(Stored data)

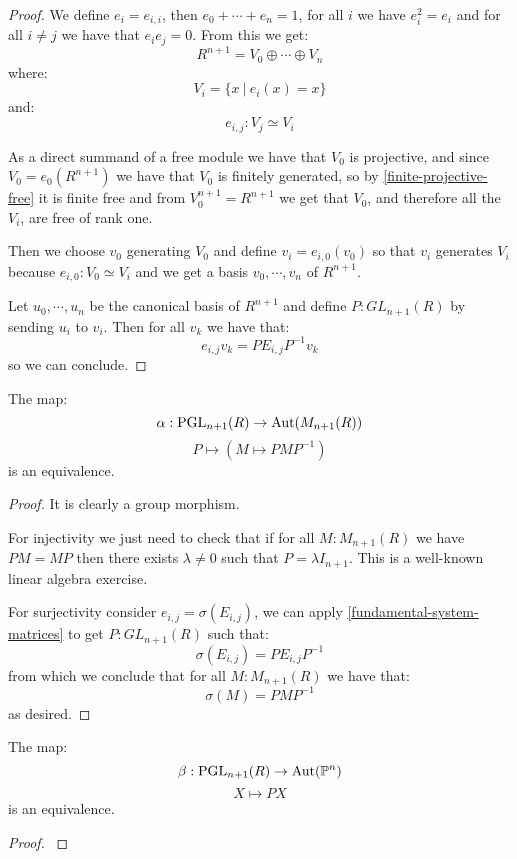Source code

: \begin{proof}
We define $e_i = e_{i,i}$, then $e_0+\cdots+e_n = 1$, for all $i$ we have $e_i^2=e_i$ and for all $i\not=j$ we have that $e_ie_j=0$. From this we get:
\[R^{n+1} = V_0\oplus\cdots\oplus V_n\]
where:
\[V_i = \{x\ |\ e_i(x)=x\}\]
and:
\[e_{i,j}:V_j\simeq V_i\]

As a direct summand of a free module we have that $V_0$ is projective, and since $V_0 = e_{0}(R^{n+1})$ we have that $V_0$ is finitely generated, so by \cref{finite-projective-free} it is finite free and from $V_0^{n+1}=R^{n+1}$ we get that $V_0$, and therefore all the $V_i$, are free of rank one.

Then we choose $v_0$ generating $V_0$ and define $v_i = e_{i,0}(v_0)$ so that $v_i$ generates $V_i$ because $e_{i,0}:V_0\simeq V_i$ and we get a basis $v_0,\cdots,v_n$ of $R^{n+1}$.

Let $u_0,\cdots,u_n$ be the canonical basis of $R^{n+1}$ and define $P:GL_{n+1}(R)$ by sending $u_i$ to $v_i$. Then for all $v_k$ we have that:
\[e_{i,j}v_k = PE_{i,j}P^{-1}v_k\]
so we can conclude.
\end{proof}

\begin{proposition}\label{Aut-MnR-PGL}
The map:
\[\alpha:\operatorname{PGL}_{n+1}(R)\to\mathrm{Aut}(M_{n+1}(R))\]
\[P\mapsto (M\mapsto PMP^{-1})\]
is an equivalence.
\end{proposition}

\begin{proof}
It is clearly a group morphism. 

For injectivity we just need to check that if for all $M:M_{n+1}(R)$ we have $PM=MP$ then there exists $\lambda\not=0$ such that $P=\lambda I_{n+1}$. This is a well-known linear algebra exercise.

For surjectivity consider $e_{i,j}=\sigma(E_{i,j})$, we can apply \cref{fundamental-system-matrices} to get $P:GL_{n+1}(R)$ such that:
\[\sigma(E_{i,j}) = PE_{i,j}P^{-1}\]
from which we conclude that for all $M:M_{n+1}(R)$ we have that:
\[\sigma(M) = PMP^{-1}\]
as desired.
\end{proof}

\begin{proposition}\label{Aut-Pn-PGL}
The map:
\[\beta:\operatorname{PGL}_{n+1}(R)\to\mathrm{Aut}(\mathbb{P}^n)\]
\[X\mapsto PX\]
is an equivalence.
\end{proposition}

\begin{proof}
\cite{TODO}
\end{proof}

• _WORK REQUIRED_
Among the records, find the lines that contain "conclude" and copy each of them.

• _WRITTEN SOLUTION_
so we can conclude.
from which we conclude that for all $M:M_{n+1}(R)$ we have that:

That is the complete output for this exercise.